Depending on the resolution used, given that the photos are printed as halftone 
(black dots of various sizes), you may get weird scan artifacts.  Some scan 
programs may have tools to convert a halftone image to the equivalent grayscale 
image, such a thing is likely to be helpful.

> The real issue is colour. I know that various people have looked at the issue 
> of how to efficiently scan pages that are mostly black and white but have 
> some coloured text (RSX-11 manuals and early VMS manuals did this to 
> highlight terminal input, for example). I don't think this is a solved 
> problem and I'm not expecting a solution, what I'm really looking for is to 
> check that what I'm about to produce will have all the information that a 
> future efficient algorithm is likely to need.
> 
> I'm going to start by scanning the whole manual as though it had no colour 
> (so 600 dpi bilevel G4 encoded, except for pages with photos and shading and 
> so on).

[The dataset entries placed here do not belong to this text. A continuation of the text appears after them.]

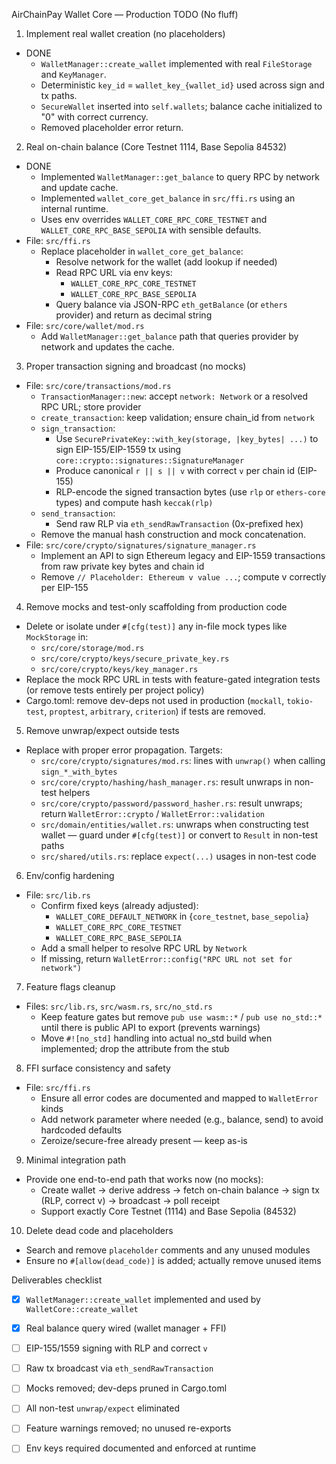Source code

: AirChainPay Wallet Core — Production TODO (No fluff)

1) Implement real wallet creation (no placeholders)
 - DONE
   - `WalletManager::create_wallet` implemented with real `FileStorage` and `KeyManager`.
   - Deterministic `key_id` = `wallet_key_{wallet_id}` used across sign and tx paths.
   - `SecureWallet` inserted into `self.wallets`; balance cache initialized to "0" with correct currency.
   - Removed placeholder error return.

2) Real on-chain balance (Core Testnet 1114, Base Sepolia 84532)
 - DONE
   - Implemented `WalletManager::get_balance` to query RPC by network and update cache.
   - Implemented `wallet_core_get_balance` in `src/ffi.rs` using an internal runtime.
   - Uses env overrides `WALLET_CORE_RPC_CORE_TESTNET` and `WALLET_CORE_RPC_BASE_SEPOLIA` with sensible defaults.
- File: `src/ffi.rs`
  - Replace placeholder in `wallet_core_get_balance`:
    - Resolve network for the wallet (add lookup if needed)
    - Read RPC URL via env keys:
      - `WALLET_CORE_RPC_CORE_TESTNET`
      - `WALLET_CORE_RPC_BASE_SEPOLIA`
    - Query balance via JSON-RPC `eth_getBalance` (or `ethers` provider) and return as decimal string
- File: `src/core/wallet/mod.rs`
  - Add `WalletManager::get_balance` path that queries provider by network and updates the cache.

3) Proper transaction signing and broadcast (no mocks)
- File: `src/core/transactions/mod.rs`
  - `TransactionManager::new`: accept `network: Network` or a resolved RPC URL; store provider
  - `create_transaction`: keep validation; ensure chain_id from `network`
  - `sign_transaction`:
    - Use `SecurePrivateKey::with_key(storage, |key_bytes| ...)` to sign EIP-155/EIP-1559 tx using `core::crypto::signatures::SignatureManager`
    - Produce canonical `r || s || v` with correct `v` per chain id (EIP-155)
    - RLP-encode the signed transaction bytes (use `rlp` or `ethers-core` types) and compute hash `keccak(rlp)`
  - `send_transaction`:
    - Send raw RLP via `eth_sendRawTransaction` (0x-prefixed hex)
  - Remove the manual hash construction and mock concatenation.
- File: `src/core/crypto/signatures/signature_manager.rs`
  - Implement an API to sign Ethereum legacy and EIP-1559 transactions from raw private key bytes and chain id
  - Remove `// Placeholder: Ethereum v value ...`; compute v correctly per EIP-155

4) Remove mocks and test-only scaffolding from production code
- Delete or isolate under `#[cfg(test)]` any in-file mock types like `MockStorage` in:
  - `src/core/storage/mod.rs`
  - `src/core/crypto/keys/secure_private_key.rs`
  - `src/core/crypto/keys/key_manager.rs`
- Replace the mock RPC URL in tests with feature-gated integration tests (or remove tests entirely per project policy)
- Cargo.toml: remove dev-deps not used in production (`mockall`, `tokio-test`, `proptest`, `arbitrary`, `criterion`) if tests are removed.

5) Remove unwrap/expect outside tests
- Replace with proper error propagation. Targets:
  - `src/core/crypto/signatures/mod.rs`: lines with `unwrap()` when calling `sign_*_with_bytes`
  - `src/core/crypto/hashing/hash_manager.rs`: result unwraps in non-test helpers
  - `src/core/crypto/password/password_hasher.rs`: result unwraps; return `WalletError::crypto` / `WalletError::validation`
  - `src/domain/entities/wallet.rs`: unwraps when constructing test wallet — guard under `#[cfg(test)]` or convert to `Result` in non-test paths
  - `src/shared/utils.rs`: replace `expect(...)` usages in non-test code

6) Env/config hardening
- File: `src/lib.rs`
  - Confirm fixed keys (already adjusted):
    - `WALLET_CORE_DEFAULT_NETWORK` in {`core_testnet`, `base_sepolia`}
    - `WALLET_CORE_RPC_CORE_TESTNET`
    - `WALLET_CORE_RPC_BASE_SEPOLIA`
  - Add a small helper to resolve RPC URL by `Network`
  - If missing, return `WalletError::config("RPC URL not set for network")`

7) Feature flags cleanup
- Files: `src/lib.rs`, `src/wasm.rs`, `src/no_std.rs`
  - Keep feature gates but remove `pub use wasm::*` / `pub use no_std::*` until there is public API to export (prevents warnings)
  - Move `#![no_std]` handling into actual no_std build when implemented; drop the attribute from the stub

8) FFI surface consistency and safety
- File: `src/ffi.rs`
  - Ensure all error codes are documented and mapped to `WalletError` kinds
  - Add network parameter where needed (e.g., balance, send) to avoid hardcoded defaults
  - Zeroize/secure-free already present — keep as-is

9) Minimal integration path
- Provide one end-to-end path that works now (no mocks):
  - Create wallet → derive address → fetch on-chain balance → sign tx (RLP, correct v) → broadcast → poll receipt
  - Support exactly Core Testnet (1114) and Base Sepolia (84532)

10) Delete dead code and placeholders
- Search and remove `placeholder` comments and any unused modules
- Ensure no `#[allow(dead_code)]` is added; actually remove unused items

Deliverables checklist
- [x] `WalletManager::create_wallet` implemented and used by `WalletCore::create_wallet`
- [x] Real balance query wired (wallet manager + FFI)
- [ ] EIP-155/1559 signing with RLP and correct `v`
- [ ] Raw tx broadcast via `eth_sendRawTransaction`
- [ ] Mocks removed; dev-deps pruned in Cargo.toml
- [ ] All non-test `unwrap/expect` eliminated
- [ ] Feature warnings removed; no unused re-exports
- [ ] Env keys required documented and enforced at runtime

Then I'm going to go back and rescan the pages that have colour and 
> scan those at 600 dpi and save as a JPG.

JPG is the wrong tool for pages with color text or color line art.  As I've 
mentioned before, JPG is fit ONLY for photos, not for any image with hard 
edges.  Text compressed with JPG will suffer badly.

For material such as the RSX manuals you mentioned, the tool needed is a 
compression algorithm that handles color with hard edges faithfully.  Basically 
that means a lossless compression scheme.  That should be fine, since pages 
like that should compress very well, at least if the scan has been touched up 
just a bit to make the page background reasonably pure white.  With more effort 
it would be possible to reconstruct the original three-color material (white, 
black, red or whatever), but that's a fair amound harder and probably not 
necessary for adequate compression.  But please, make it a practice to avoid 
JPG except in those cases (rare or non-existent in document scanning work) 
where you're actually dealing with a continuous tone photograph).